SPARQL_ENDPOINT = "https://sparql.dblp.org/sparql"

In [14]:
root_person_uri = "https://dblp.org/pid/82/7468"
max_depth = 2

In [15]:
def sanitize_uri(uri: str) -> str:
    """
    将URI中的非字母数字字符用'_'替换。
    并加上前缀'n_'以确保ID不以数字开头。
    """
    # 将所有非字母数字的字符替换成下划线
    safe_id = re.sub(r"[^a-zA-Z0-9]+", "_", uri)
    # 以 n_ 做前缀，确保它符合Graphviz对标识符的要求
    safe_id = f"n_{safe_id}"
    return safe_id


def sanitize_nodes_and_edges(nodes, edges):
    """
    将原本以URI为key的节点和边，转换成以“安全ID”为key的结构。
    返回 (safe_nodes, safe_edges, uri_mapping) 三个值：

    - safe_nodes: dict
        key = 安全ID(仅包含字母数字和下划线)，
        value = { "label": 原先的显示名称, "original_uri": 原URI 等 }
    - safe_edges: dict
        key = (安全ID1, 安全ID2) (确保无向图中小的ID在前),
        value = { "weight": ..., ... }
    - uri_mapping: dict
        key = 原URI, value = 安全ID (供您在其他地方可能需要反查)
    """
    safe_nodes = {}
    safe_edges = {}
    uri_mapping = {}

    # 1. 为每个节点分配安全ID
    for old_uri, info in nodes.items():
        new_id = sanitize_uri(old_uri)
        uri_mapping[old_uri] = new_id

        # 将 name 作为可视化的 label，也可保留更多元数据
        safe_nodes[new_id] = {"name": info["name"], "original_uri": old_uri}

    # 2. 处理边，对 (uri1, uri2) 做同样的映射
    for (uri1, uri2), einfo in edges.items():
        weight = einfo.get("weight", 1)

        safe_u1 = uri_mapping[uri1]
        safe_u2 = uri_mapping[uri2]

        # 确保无向图key有固定顺序(小的ID放前面)
        # 防止 (u1, u2) 和 (u2, u1) 重复
        if safe_u1 < safe_u2:
            edge_key = (safe_u1, safe_u2)
        else:
            edge_key = (safe_u2, safe_u1)
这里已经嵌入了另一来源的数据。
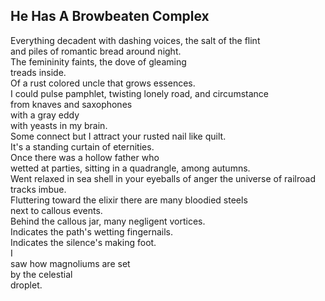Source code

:He Has A Browbeaten Complex
---------------------------
Everything decadent with dashing voices, the salt of the flint  
and piles of romantic bread around night.  
The femininity faints, the dove of gleaming  
treads inside.  
Of a rust colored uncle that grows essences.  
I could pulse pamphlet, twisting lonely road, and circumstance  
from knaves and saxophones  
with a gray eddy  
with yeasts in my brain.  
Some connect but I attract your rusted nail like quilt.  
It's a standing curtain of eternities.  
Once there was a hollow father who  
wetted at parties, sitting in a quadrangle, among autumns.  
Went relaxed in sea shell in your eyeballs of anger the universe of railroad tracks imbue.  
Fluttering toward the elixir there are many bloodied steels  
next to callous events.  
Behind the callous jar, many negligent vortices.  
Indicates the path's wetting fingernails.  
Indicates the silence's making foot.  
I  
saw how magnoliums are set  
by the celestial  
droplet.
        if edge_key not in safe_edges:
            safe_edges[edge_key] = {"weight": weight}
        else:
            # 如果该对已经存在, 累加或别的逻辑(按您需求)
            safe_edges[edge_key]["weight"] += weight

    return safe_nodes, safe_edges, uri_mapping

In [16]:
def get_person_name(person_uri: str) -> str:
    """
    查询给定 person_uri 的 dblp:creatorName。
    如果查询不到，则使用 URI 的最后一段做后备。
    """
    sparql = SPARQLWrapper(SPARQL_ENDPOINT)
    sparql.setReturnFormat(JSON)

    query = f"""
    PREFIX dblp: <https://dblp.org/rdf/schema#>
    SELECT ?name
    WHERE {{
        OPTIONAL {{ <{person_uri}> dblp:creatorName ?name . }}
    }}
    LIMIT 1
    """
    sparql.setQuery(query)
    try:
        results = sparql.query().convert()
        bindings = results["results"]["bindings"]
        if bindings:
            # 如果有name就返回
            name = bindings[0].get("name", {}).get("value")
            if name:
                return name
        # 若没拿到，则降级到URI后缀
        return "Unknown"
    except Exception as e:
        print(f"[ERROR] SPARQL query failed when fetching name for {person_uri}: {e}")
        return "Unknown"

In [17]:
# [Debug]
get_person_name("https://dblp.org/pid/82/7468")

'Zied Bouyahia'

In [18]:
def get_coauthor_info(person_uri):
    """
    查询给定作者(person_uri)的所有合作者，以及他们的合作文章数量。

    返回: List[ (coauthor_uri, coauthor_name, pub_count) ]
    - coauthor_uri   : 合作者的URI
    - coauthor_name  : 合作者的名字(若无则为空)
    - pub_count      : 与 person_uri 之间的合作文章数
    """
    sparql = SPARQLWrapper(SPARQL_ENDPOINT)
    sparql.setReturnFormat(JSON)

    # 查询思路:
    #   1. 找出 person_uri 的所有论文(?pub)
    #   2. 同时也是由 ?coauthor 撰写的论文
    #   3. 按 ?coauthor 分组，计算论文总数
    #   4. 过滤自己(不包括 person_uri 本人)
    query = f"""
    PREFIX dblp: <https://dblp.org/rdf/schema#>

    SELECT ?coauthor (SAMPLE(?coauthorName) AS ?name) (COUNT(DISTINCT ?pub) AS ?pubCount)
    WHERE {{
        ?pub dblp:authoredBy <{person_uri}> ;
             dblp:authoredBy ?coauthor .
        FILTER (?coauthor != <{person_uri}>)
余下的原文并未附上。